The equality $\chi(G-v)=\chi(G)$

Question

Let $G$ be a graph and $\deg(v)<\chi(G)-1$. By $\deg(v)$ and $\chi(G)$, I mean the degree of vertex $v$ and chromatic number of the graph $G$, respectively. I want to show that $\chi(G-v)=\chi(G)$.

Answer 1

This is true vacuously for graphs with one vertex. Suppose then that $G$ has $N$ vertices and assume that $\chi(G-v)=k<\chi(G)=n$. Without loss of generality assume $k=n-1$. Color $G-v$ with $n-1$ colors.
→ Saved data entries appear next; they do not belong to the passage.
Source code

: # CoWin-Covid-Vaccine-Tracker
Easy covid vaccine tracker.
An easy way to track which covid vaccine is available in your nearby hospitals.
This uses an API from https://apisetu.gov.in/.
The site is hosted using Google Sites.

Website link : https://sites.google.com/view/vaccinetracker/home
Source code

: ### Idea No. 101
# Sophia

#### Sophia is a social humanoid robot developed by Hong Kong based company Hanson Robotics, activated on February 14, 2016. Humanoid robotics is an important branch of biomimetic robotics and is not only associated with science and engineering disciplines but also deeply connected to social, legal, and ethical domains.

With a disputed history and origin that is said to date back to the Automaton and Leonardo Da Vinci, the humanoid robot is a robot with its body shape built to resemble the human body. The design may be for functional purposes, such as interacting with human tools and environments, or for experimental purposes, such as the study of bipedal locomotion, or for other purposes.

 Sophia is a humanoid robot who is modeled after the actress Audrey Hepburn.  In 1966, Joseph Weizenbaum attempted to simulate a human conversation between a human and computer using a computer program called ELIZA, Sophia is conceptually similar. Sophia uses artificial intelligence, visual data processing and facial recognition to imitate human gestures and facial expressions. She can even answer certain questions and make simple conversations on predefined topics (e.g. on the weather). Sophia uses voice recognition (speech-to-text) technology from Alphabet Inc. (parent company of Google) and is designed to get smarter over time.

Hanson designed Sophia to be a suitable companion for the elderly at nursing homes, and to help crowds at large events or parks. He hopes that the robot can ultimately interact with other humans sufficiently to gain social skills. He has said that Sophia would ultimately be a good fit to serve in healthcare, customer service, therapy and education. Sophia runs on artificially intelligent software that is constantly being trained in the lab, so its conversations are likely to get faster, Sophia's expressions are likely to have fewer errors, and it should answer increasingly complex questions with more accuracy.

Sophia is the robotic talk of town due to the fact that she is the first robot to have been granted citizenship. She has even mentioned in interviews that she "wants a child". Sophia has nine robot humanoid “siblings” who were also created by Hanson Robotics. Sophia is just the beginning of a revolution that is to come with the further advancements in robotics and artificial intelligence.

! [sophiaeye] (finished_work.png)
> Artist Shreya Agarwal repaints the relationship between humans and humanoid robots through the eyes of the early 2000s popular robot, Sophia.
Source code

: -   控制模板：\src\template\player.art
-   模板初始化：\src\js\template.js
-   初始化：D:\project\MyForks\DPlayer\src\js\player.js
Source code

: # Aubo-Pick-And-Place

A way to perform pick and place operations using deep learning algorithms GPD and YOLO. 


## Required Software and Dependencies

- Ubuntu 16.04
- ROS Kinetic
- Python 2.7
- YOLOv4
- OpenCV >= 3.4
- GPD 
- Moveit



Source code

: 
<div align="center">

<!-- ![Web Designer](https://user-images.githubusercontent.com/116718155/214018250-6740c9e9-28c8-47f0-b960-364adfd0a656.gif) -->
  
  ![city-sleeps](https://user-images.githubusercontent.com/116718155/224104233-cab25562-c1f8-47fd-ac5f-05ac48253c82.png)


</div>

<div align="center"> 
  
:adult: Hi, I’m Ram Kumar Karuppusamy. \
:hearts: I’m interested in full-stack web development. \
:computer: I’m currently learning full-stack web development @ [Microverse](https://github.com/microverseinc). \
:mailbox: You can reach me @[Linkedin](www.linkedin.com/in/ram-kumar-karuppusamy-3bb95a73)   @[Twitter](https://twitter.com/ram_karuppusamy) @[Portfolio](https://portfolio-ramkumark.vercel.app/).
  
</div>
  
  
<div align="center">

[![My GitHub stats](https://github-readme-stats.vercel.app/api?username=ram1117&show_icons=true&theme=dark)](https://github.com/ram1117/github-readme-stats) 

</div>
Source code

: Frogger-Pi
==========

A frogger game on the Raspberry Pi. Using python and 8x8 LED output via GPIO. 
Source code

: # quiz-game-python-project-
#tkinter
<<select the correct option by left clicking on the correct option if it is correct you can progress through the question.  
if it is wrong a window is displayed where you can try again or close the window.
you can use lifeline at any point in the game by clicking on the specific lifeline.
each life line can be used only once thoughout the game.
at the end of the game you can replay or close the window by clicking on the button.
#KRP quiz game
Then $v$ is adjacent to vertices with at most $n-2$ different colors since it has degree at most $n-2$. Then we can color $v$ with the $n-1$st color, obtaining a proper coloring of $G$ with fewer than $\chi(G)$ colors, which is a contradiction. Thus $\chi(G-v)=\chi(G)$.

Answer 2

The inequality $\chi(G-v)\le\chi(G)$ is clear, so you want to show that $$\deg(v)+1\lt\chi(G)\implies\chi(G)\le\chi(G-v).$$ This follows immediately from the obvious inequality $$\chi(G)\le\max\{\chi(G-v),\ \deg(v)+1\}$$ and a simple arithmetical fact: $$z\lt x\le\max\{y,z\}\implies x\le y.$$